(SOURCE MATERIAL Opens)

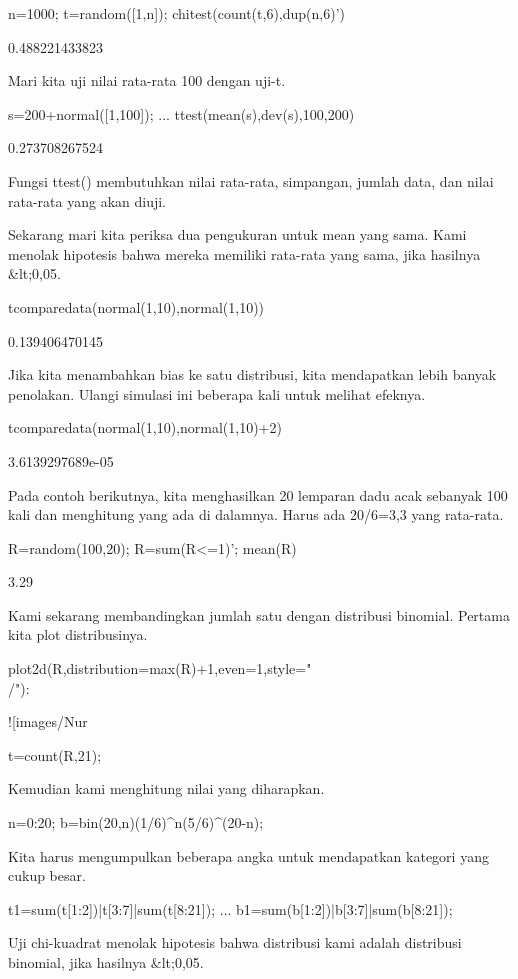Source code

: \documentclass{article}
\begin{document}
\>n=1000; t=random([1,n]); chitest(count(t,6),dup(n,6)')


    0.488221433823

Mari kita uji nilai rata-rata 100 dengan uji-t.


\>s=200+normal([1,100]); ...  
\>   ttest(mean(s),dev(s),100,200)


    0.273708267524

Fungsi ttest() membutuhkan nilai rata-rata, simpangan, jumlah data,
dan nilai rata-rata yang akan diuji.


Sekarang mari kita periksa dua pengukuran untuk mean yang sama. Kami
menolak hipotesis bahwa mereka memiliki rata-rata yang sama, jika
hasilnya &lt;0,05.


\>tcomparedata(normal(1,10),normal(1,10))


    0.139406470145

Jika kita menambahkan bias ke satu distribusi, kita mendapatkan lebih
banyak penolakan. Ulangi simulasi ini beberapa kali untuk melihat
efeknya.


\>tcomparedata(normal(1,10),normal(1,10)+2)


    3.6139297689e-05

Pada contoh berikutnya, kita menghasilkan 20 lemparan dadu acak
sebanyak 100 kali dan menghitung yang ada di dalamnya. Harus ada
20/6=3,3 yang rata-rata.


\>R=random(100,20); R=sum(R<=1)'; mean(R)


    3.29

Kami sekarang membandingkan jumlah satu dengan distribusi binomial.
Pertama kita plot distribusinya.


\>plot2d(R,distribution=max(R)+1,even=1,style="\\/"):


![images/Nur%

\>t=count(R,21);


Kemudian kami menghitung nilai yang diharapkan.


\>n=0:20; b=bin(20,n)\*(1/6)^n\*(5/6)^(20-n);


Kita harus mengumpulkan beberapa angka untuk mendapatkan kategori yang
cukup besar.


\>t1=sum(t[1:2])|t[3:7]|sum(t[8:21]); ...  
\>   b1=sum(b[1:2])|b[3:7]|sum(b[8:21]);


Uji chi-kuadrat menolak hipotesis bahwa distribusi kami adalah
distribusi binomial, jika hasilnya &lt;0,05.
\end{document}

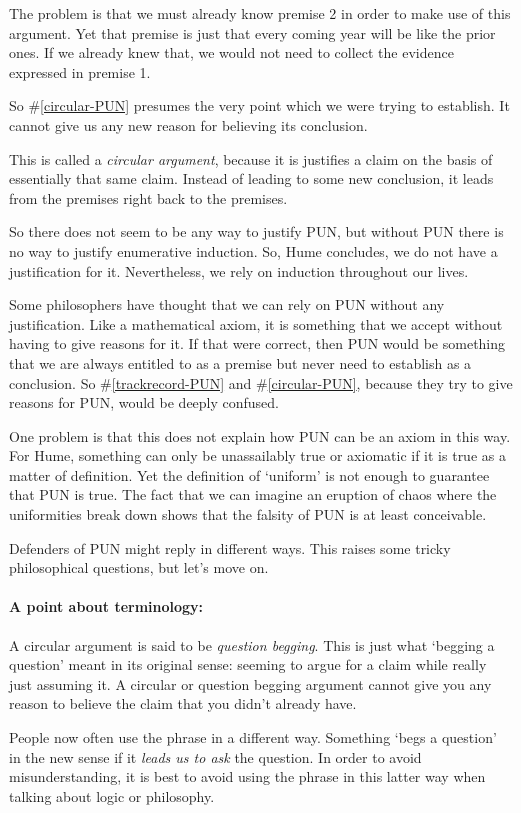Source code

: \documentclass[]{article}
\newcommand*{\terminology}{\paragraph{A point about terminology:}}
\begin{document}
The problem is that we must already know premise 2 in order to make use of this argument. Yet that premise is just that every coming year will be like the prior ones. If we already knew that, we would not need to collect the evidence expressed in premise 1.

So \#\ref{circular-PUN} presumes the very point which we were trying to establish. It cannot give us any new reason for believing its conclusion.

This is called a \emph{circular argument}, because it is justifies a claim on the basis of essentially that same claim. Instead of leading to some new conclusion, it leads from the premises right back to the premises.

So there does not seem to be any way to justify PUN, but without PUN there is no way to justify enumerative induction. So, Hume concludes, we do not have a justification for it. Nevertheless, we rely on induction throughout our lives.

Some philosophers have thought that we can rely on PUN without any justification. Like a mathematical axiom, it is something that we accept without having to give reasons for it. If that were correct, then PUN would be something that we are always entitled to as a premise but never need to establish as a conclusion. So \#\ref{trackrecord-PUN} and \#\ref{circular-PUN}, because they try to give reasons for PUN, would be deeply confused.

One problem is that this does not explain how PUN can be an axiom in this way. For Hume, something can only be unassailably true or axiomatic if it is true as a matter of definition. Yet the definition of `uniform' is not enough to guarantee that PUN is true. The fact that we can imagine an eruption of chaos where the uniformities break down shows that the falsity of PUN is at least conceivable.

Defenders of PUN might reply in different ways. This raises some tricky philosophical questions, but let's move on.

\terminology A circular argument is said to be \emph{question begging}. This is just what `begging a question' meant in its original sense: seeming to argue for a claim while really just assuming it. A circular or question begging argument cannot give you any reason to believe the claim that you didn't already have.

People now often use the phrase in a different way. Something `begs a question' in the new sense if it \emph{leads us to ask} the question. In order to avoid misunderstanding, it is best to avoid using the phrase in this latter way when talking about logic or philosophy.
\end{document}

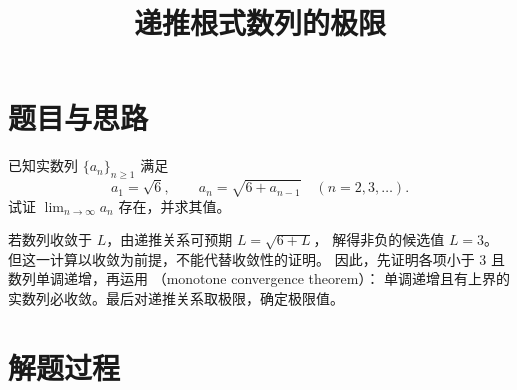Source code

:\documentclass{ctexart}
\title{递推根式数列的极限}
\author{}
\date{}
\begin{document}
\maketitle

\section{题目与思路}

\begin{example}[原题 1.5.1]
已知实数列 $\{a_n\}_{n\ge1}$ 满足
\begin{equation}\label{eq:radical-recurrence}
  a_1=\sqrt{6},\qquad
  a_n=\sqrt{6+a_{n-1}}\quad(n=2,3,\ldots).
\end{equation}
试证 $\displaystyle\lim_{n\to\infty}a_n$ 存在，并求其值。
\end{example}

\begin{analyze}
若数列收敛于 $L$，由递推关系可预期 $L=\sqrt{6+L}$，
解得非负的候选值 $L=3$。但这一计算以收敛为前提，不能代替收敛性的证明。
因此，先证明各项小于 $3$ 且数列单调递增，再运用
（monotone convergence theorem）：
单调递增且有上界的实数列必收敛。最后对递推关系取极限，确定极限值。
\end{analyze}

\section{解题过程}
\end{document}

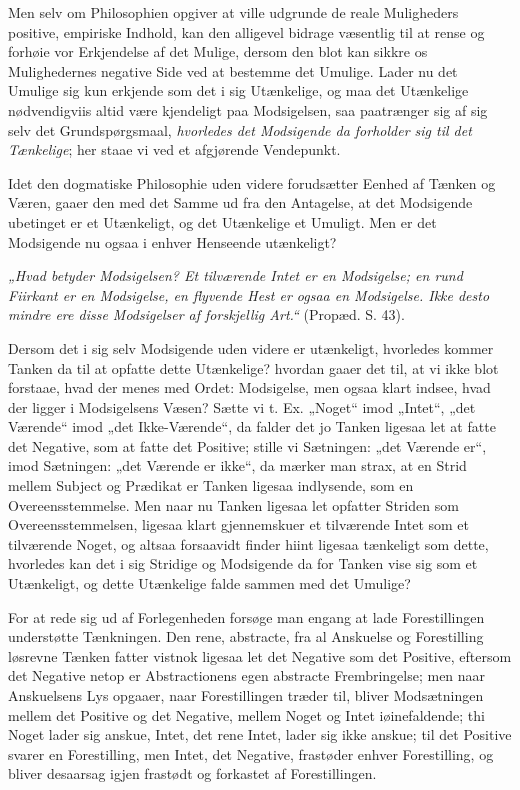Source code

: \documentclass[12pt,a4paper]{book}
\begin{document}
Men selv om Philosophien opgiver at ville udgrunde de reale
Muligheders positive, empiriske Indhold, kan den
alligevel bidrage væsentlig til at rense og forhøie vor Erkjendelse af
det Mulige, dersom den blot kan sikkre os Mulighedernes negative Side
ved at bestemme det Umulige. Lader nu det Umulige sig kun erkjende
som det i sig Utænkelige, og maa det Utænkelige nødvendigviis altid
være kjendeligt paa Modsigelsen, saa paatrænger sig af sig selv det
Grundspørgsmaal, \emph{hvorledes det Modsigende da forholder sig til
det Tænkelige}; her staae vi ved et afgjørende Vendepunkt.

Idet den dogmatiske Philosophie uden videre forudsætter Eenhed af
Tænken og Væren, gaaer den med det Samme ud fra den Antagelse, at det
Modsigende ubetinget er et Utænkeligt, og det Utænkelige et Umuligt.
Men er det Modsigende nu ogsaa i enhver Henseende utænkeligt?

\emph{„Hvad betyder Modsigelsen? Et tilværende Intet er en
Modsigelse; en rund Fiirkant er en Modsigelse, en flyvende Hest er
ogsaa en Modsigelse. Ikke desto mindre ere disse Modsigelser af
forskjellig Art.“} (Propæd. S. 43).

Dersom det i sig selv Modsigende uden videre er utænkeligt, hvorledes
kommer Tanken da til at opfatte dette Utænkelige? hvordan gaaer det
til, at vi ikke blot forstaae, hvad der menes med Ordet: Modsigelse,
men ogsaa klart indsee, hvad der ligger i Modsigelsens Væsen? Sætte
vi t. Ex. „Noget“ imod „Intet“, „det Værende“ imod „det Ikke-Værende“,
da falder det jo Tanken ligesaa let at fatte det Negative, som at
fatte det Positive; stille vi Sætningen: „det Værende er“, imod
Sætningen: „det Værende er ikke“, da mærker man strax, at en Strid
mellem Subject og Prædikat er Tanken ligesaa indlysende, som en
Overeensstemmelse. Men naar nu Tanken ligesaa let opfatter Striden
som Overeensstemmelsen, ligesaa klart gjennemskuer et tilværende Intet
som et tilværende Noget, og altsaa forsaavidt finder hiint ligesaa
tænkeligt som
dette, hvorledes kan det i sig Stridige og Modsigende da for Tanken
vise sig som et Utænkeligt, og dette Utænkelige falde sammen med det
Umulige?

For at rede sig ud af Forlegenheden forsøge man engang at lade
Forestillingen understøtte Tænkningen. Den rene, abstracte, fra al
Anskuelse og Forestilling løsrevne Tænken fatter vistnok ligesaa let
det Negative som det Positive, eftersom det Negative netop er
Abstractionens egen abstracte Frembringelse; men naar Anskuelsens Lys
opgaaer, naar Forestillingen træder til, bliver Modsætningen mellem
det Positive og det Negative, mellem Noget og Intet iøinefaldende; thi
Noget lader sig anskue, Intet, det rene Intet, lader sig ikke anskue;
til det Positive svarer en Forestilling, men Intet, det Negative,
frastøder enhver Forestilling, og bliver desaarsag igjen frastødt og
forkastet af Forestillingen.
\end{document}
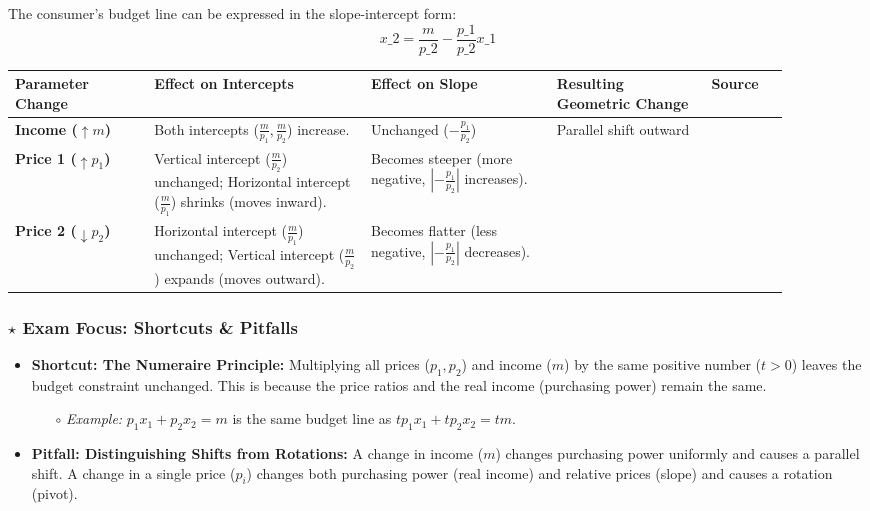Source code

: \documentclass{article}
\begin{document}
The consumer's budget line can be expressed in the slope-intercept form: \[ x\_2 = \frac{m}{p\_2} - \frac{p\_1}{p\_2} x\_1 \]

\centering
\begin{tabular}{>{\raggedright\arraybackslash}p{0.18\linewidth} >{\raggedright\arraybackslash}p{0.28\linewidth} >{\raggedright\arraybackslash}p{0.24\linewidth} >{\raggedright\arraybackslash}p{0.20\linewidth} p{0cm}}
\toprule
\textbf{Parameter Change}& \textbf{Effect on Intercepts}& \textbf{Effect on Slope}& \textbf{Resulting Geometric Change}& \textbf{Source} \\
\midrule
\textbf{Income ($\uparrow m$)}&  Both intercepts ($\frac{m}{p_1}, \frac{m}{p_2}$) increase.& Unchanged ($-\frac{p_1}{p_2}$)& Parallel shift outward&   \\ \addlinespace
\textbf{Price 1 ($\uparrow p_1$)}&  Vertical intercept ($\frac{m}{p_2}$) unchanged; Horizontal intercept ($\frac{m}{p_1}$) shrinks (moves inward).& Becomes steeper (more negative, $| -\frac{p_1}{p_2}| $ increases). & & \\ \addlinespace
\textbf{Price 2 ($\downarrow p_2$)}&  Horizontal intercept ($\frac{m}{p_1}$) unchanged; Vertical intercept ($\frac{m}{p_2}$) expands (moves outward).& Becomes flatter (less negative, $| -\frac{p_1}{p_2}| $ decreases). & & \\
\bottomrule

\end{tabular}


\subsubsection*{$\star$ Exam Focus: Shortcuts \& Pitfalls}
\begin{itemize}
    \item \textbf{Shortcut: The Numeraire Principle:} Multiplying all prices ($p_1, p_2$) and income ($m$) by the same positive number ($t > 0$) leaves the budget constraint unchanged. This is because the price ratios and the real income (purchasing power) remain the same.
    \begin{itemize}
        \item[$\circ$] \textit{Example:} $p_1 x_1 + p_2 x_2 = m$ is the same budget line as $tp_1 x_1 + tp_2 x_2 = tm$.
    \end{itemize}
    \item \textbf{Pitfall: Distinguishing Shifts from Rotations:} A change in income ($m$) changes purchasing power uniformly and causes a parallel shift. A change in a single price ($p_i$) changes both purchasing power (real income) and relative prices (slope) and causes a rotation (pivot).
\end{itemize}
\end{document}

(SOURCE MATERIAL Closes)

__DIRECTIONS__
What should be set down is every line from the opening of the records through the line that contains "Pada contoh berikutnya, kita", exactly, with pictures left out.

__SOLUTION FOR THIS EXERCISE__
Source code

: \documentclass{article}
\begin{document}
\>n=1000; t=random([1,n]); chitest(count(t,6),dup(n,6)')


    0.488221433823

Mari kita uji nilai rata-rata 100 dengan uji-t.


\>s=200+normal([1,100]); ...  
\>   ttest(mean(s),dev(s),100,200)


    0.273708267524

Fungsi ttest() membutuhkan nilai rata-rata, simpangan, jumlah data,
dan nilai rata-rata yang akan diuji.


Sekarang mari kita periksa dua pengukuran untuk mean yang sama. Kami
menolak hipotesis bahwa mereka memiliki rata-rata yang sama, jika
hasilnya &lt;0,05.


\>tcomparedata(normal(1,10),normal(1,10))


    0.139406470145

Jika kita menambahkan bias ke satu distribusi, kita mendapatkan lebih
banyak penolakan. Ulangi simulasi ini beberapa kali untuk melihat
efeknya.


\>tcomparedata(normal(1,10),normal(1,10)+2)


    3.6139297689e-05

Pada contoh berikutnya, kita menghasilkan 20 lemparan dadu acak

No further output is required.